Cloud service providers offer resources and act as sellers. They submit bids with their available resources and ask prices. For cloud service providers, the resource costs, energy consumption, resource quantities and QoS are different. Therefore, different cloud service providers have different costs for the resources.

Cloud user

Cloud users intend to purchase resources and act as buyers. They submit bids with their resource requirements and bid prices. For cloud users, they have different time and resource requirements, different price acceptance ranges, etc., so their bids are different.

Auctioneer

Auctioneer is in charge of the auction and acts as an interface between CSPs and CUs.
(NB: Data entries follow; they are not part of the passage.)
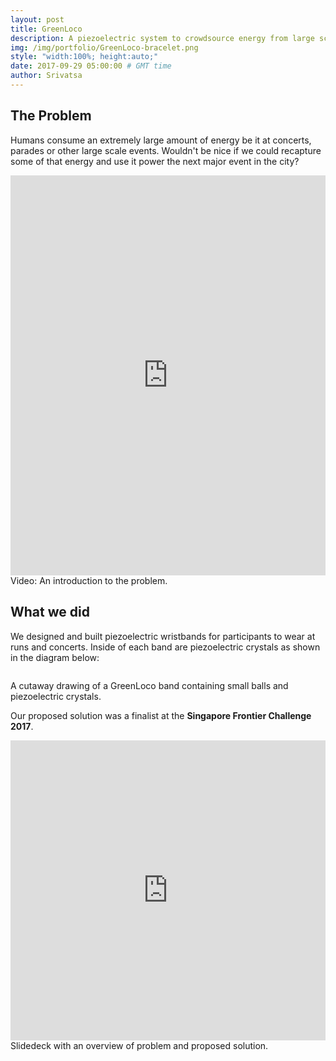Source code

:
 ```yaml
---
layout: post
title: GreenLoco
description: A piezoelectric system to crowdsource energy from large scale events
img: /img/portfolio/GreenLoco-bracelet.png
style: "width:100%; height:auto;"
date: 2017-09-29 05:00:00 # GMT time
author: Srivatsa
---
```


<h2>The Problem</h2>

Humans consume an extremely large amount of energy be it at concerts, parades or
other large scale events. Wouldn't be nice if we could recapture some of that
energy and use it power the next major event in the city?

<iframe src="https://drive.google.com/file/d/16bl6bBuxA5bF1VfHTXlaH9CKW_qGM_OY/preview" width="100%" height="640" frameBorder="0"></iframe>

<div class="col caption">
    Video: An introduction to the problem.
</div>

<h2>What we did</h2>

We designed and built piezoelectric wristbands for participants to wear at runs and
concerts. Inside of each band are piezoelectric crystals as shown in
the diagram below:

<img class="center" src="{{ site.baseurl }}/img/portfolio/GreenLoco-internals.png" alt=""
title="GreenLoco wristband internals"/>

<div class="caption">
    A cutaway drawing of a GreenLoco band containing small balls and piezoelectric crystals.
</div>

Our proposed solution was a finalist at the <b>Singapore Frontier Challenge 2017</b>.

<iframe src="https://drive.google.com/file/d/1XUP-llBFbpU1Zj9u6WzUBwMd4vw9RNoN/preview" width="100%" height="480" frameBorder="0"></iframe>

<div class="caption">
    Slidedeck with an overview of problem and proposed solution.
</div>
It collects bids from all participants, and uses the allocation algorithm to obtain winners and trade prices.

Model assumptions

For the combinatorial double auction model, we made the following assumptions:

1. 1.

   Bidders in the auction are rational and do not collude, their goals are to maximize their respective utilities.

2. 2.

   Bidders’ valuations of the resources are their private information. They do not know other participants’ valuations.

3. 3.

   Cloud users are single-minded and bid only one specific set of resources. They will pay only when they receive the entire set.

4. 4.

   A cloud user can only trade with one cloud service provider.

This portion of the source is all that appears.